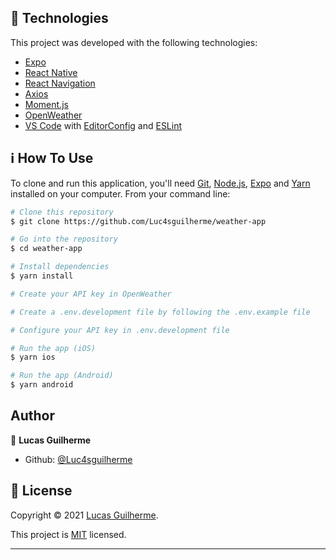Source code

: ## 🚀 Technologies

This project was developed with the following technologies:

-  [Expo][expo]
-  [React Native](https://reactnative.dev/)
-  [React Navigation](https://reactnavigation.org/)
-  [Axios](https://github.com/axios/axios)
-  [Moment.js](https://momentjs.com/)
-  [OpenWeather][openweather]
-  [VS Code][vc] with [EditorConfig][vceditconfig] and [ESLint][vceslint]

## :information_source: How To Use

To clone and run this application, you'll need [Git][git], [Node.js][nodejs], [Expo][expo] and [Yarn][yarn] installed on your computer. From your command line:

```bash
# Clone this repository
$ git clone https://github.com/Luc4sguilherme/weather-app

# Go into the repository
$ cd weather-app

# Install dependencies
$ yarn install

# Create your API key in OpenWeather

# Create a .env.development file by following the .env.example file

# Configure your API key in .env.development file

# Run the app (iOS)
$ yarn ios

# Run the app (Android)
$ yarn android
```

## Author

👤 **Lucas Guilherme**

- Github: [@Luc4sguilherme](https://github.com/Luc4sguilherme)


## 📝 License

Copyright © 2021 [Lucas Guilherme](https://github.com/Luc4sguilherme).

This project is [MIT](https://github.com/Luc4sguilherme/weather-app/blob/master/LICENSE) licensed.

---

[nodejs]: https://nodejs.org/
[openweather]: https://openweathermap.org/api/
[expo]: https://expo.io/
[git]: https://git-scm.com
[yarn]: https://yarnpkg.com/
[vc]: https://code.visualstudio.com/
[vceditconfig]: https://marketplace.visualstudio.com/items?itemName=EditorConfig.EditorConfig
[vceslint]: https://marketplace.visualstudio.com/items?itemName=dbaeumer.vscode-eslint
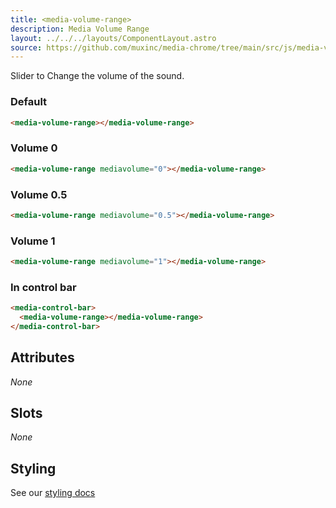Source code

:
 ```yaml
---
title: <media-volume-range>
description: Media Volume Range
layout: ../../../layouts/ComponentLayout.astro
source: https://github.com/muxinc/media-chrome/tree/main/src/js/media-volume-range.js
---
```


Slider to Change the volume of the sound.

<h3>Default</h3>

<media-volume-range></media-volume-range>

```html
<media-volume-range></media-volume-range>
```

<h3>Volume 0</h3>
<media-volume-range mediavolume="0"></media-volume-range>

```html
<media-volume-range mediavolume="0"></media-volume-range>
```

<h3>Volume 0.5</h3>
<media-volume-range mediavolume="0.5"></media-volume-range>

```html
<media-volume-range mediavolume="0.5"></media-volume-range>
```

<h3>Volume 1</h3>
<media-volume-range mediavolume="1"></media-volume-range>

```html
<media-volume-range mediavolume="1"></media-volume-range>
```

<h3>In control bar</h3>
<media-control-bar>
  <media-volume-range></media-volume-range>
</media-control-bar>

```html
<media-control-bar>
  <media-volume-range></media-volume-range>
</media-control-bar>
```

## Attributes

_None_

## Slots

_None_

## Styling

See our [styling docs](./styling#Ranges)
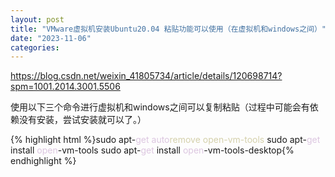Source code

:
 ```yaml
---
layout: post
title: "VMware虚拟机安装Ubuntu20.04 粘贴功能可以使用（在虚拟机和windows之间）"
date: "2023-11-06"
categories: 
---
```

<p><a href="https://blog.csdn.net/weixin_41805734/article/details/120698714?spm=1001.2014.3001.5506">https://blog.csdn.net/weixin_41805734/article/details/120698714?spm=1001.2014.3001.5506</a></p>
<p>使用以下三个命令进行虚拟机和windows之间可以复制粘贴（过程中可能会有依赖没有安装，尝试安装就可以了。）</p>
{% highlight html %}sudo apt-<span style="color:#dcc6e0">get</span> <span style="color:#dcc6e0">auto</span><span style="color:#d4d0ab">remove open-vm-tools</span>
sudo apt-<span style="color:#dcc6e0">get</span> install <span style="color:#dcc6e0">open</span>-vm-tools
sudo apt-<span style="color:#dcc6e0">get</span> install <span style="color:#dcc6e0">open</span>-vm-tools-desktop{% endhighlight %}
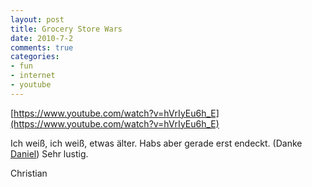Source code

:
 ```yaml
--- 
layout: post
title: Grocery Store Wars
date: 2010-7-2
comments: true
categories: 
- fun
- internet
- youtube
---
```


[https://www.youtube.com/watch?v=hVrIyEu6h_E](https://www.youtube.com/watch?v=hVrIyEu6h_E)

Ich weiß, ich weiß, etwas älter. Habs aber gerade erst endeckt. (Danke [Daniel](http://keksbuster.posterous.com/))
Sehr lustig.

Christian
------------------------------------------------
> _Work required_
Pictures stay out; repeat all the rest of the records exactly.

> _Exercise result_
Source code

: ## 🚀 Technologies

This project was developed with the following technologies:

-  [Expo][expo]
-  [React Native](https://reactnative.dev/)
-  [React Navigation](https://reactnavigation.org/)
-  [Axios](https://github.com/axios/axios)
-  [Moment.js](https://momentjs.com/)
-  [OpenWeather][openweather]
-  [VS Code][vc] with [EditorConfig][vceditconfig] and [ESLint][vceslint]

## :information_source: How To Use

To clone and run this application, you'll need [Git][git], [Node.js][nodejs], [Expo][expo] and [Yarn][yarn] installed on your computer. From your command line:

```bash
# Clone this repository
$ git clone https://github.com/Luc4sguilherme/weather-app

# Go into the repository
$ cd weather-app

# Install dependencies
$ yarn install

# Create your API key in OpenWeather

# Create a .env.development file by following the .env.example file

# Configure your API key in .env.development file

# Run the app (iOS)
$ yarn ios

# Run the app (Android)
$ yarn android
```

## Author

👤 **Lucas Guilherme**

- Github: [@Luc4sguilherme](https://github.com/Luc4sguilherme)


## 📝 License

Copyright © 2021 [Lucas Guilherme](https://github.com/Luc4sguilherme).

This project is [MIT](https://github.com/Luc4sguilherme/weather-app/blob/master/LICENSE) licensed.

---

[nodejs]: https://nodejs.org/
[openweather]: https://openweathermap.org/api/
[expo]: https://expo.io/
[git]: https://git-scm.com
[yarn]: https://yarnpkg.com/
[vc]: https://code.visualstudio.com/
[vceditconfig]: https://marketplace.visualstudio.com/items?itemName=EditorConfig.EditorConfig
[vceslint]: https://marketplace.visualstudio.com/items?itemName=dbaeumer.vscode-eslint
Source code

:
 ```yaml
---
title: <media-volume-range>
description: Media Volume Range
layout: ../../../layouts/ComponentLayout.astro
source: https://github.com/muxinc/media-chrome/tree/main/src/js/media-volume-range.js
---
```


Slider to Change the volume of the sound.

<h3>Default</h3>

<media-volume-range></media-volume-range>

```html
<media-volume-range></media-volume-range>
```

<h3>Volume 0</h3>
<media-volume-range mediavolume="0"></media-volume-range>

```html
<media-volume-range mediavolume="0"></media-volume-range>
```

<h3>Volume 0.5</h3>
<media-volume-range mediavolume="0.5"></media-volume-range>

```html
<media-volume-range mediavolume="0.5"></media-volume-range>
```

<h3>Volume 1</h3>
<media-volume-range mediavolume="1"></media-volume-range>

```html
<media-volume-range mediavolume="1"></media-volume-range>
```

<h3>In control bar</h3>
<media-control-bar>
  <media-volume-range></media-volume-range>
</media-control-bar>

```html
<media-control-bar>
  <media-volume-range></media-volume-range>
</media-control-bar>
```

## Attributes

_None_

## Slots

_None_

## Styling

See our [styling docs](./styling#Ranges)
Source code

:
 ```yaml
---
layout: post
title: "VMware虚拟机安装Ubuntu20.04 粘贴功能可以使用（在虚拟机和windows之间）"
date: "2023-11-06"
categories: 
---
```

<p><a href="https://blog.csdn.net/weixin_41805734/article/details/120698714?spm=1001.2014.3001.5506">https://blog.csdn.net/weixin_41805734/article/details/120698714?spm=1001.2014.3001.5506</a></p>
<p>使用以下三个命令进行虚拟机和windows之间可以复制粘贴（过程中可能会有依赖没有安装，尝试安装就可以了。）</p>
{% highlight html %}sudo apt-<span style="color:#dcc6e0">get</span> <span style="color:#dcc6e0">auto</span><span style="color:#d4d0ab">remove open-vm-tools</span>
sudo apt-<span style="color:#dcc6e0">get</span> install <span style="color:#dcc6e0">open</span>-vm-tools
sudo apt-<span style="color:#dcc6e0">get</span> install <span style="color:#dcc6e0">open</span>-vm-tools-desktop{% endhighlight %}
Source code

:
 ```yaml
--- 
layout: post
title: Grocery Store Wars
date: 2010-7-2
comments: true
categories: 
- fun
- internet
- youtube
---
```


[https://www.youtube.com/watch?v=hVrIyEu6h_E](https://www.youtube.com/watch?v=hVrIyEu6h_E)

Ich weiß, ich weiß, etwas älter. Habs aber gerade erst endeckt. (Danke [Daniel](http://keksbuster.posterous.com/))
Sehr lustig.

Christian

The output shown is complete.